The results highlight the significant role of the level attribute, followed by energy, health, and sanity in determining monster ranks. A visual representation of the feature importances can be found in the accompanying image.

Image: Feature Importances for SVM model

Deployment and Future Work

The SVM model emerged as a robust choice for the classification task in the Bandersnatch Monster Project. The model was deployed in a web application using Flask, allowing users to interactively classify and explore monsters based on their attributes and make informed decisions based on the ranks assigned to each monster. Additionally, a visualization tool has been developed using the Altair visualization library, that serves as a playground for users to explore the correlation between different features, providing an interactive and engaging experience.

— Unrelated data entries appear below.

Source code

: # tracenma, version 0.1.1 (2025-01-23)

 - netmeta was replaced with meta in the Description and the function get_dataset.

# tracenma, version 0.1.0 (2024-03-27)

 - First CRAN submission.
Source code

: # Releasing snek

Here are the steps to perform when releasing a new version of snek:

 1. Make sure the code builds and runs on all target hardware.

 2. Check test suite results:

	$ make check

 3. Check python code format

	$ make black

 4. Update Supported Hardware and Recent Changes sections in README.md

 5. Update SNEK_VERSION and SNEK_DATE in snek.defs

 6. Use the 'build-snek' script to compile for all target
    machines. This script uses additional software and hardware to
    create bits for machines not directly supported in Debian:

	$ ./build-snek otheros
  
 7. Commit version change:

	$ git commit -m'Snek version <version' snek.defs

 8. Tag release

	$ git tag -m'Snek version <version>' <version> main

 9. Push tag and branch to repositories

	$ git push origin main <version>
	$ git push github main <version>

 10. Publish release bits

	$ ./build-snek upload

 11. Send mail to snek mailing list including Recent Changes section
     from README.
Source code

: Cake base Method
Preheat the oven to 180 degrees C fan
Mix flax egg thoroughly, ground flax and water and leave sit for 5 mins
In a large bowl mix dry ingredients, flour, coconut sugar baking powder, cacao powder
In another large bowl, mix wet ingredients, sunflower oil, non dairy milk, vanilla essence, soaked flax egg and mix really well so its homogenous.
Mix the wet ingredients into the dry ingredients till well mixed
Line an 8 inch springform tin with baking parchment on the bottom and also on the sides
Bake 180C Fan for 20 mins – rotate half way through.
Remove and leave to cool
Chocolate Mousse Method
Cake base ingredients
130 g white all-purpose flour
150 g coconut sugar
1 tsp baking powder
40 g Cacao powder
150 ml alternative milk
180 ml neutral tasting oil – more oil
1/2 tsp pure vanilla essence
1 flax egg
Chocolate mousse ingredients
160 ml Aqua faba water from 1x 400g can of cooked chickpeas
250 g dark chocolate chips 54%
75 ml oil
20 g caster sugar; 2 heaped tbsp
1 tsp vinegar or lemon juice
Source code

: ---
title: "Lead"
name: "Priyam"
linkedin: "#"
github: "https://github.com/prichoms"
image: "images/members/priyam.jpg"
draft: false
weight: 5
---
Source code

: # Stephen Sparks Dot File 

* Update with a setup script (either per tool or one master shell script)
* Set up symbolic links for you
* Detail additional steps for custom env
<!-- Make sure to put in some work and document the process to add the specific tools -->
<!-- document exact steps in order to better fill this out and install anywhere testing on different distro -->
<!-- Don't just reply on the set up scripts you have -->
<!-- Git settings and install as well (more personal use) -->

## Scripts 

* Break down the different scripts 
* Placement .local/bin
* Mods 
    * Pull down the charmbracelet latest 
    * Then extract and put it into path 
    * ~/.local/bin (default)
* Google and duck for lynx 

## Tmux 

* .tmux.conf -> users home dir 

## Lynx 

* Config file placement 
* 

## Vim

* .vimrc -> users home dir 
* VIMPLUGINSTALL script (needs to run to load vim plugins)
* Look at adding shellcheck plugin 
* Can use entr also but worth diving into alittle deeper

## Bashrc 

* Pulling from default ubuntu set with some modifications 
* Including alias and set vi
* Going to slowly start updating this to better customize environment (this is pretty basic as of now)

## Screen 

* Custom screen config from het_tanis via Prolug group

Here is an example of the correlation visualization between "Health" and "Energy" grouped by "Rarity".

Image: Correlation between Health and Energy using Altair

Future improvements could involve incorporating additional features like Damage, expanding the dataset, or integrating other advanced techniques such as natural language processing for text-based monster descriptions.

Feel free to explore the full codebase and implementation details in the GitHub repository linked below. Witness the power of machine learning and AI in unraveling the mysteries of the Bandersnatch monsters!

Conclusion

The Bandersnatch Monster Project showcases the huge potential of machine learning and AI in automating complex tasks like monster classification. By leveraging powerful algorithms, data preprocessing techniques, and hyperparameter tuning, this project has achieved remarkable results in accurately classifying monsters based on their attributes. With the integration of Flask, the web application framework, and the developed visualization tool, the project became more interactive and user-friendly.

Thank you for joining me on this exciting journey through the world of monsters and the power of data science and machine learning. I hope you found this article insightful and informative. By exploring the depths of monster classification, we have uncovered fascinating insights and embarked on a captivating adventure. Your interest and engagement are greatly appreciated.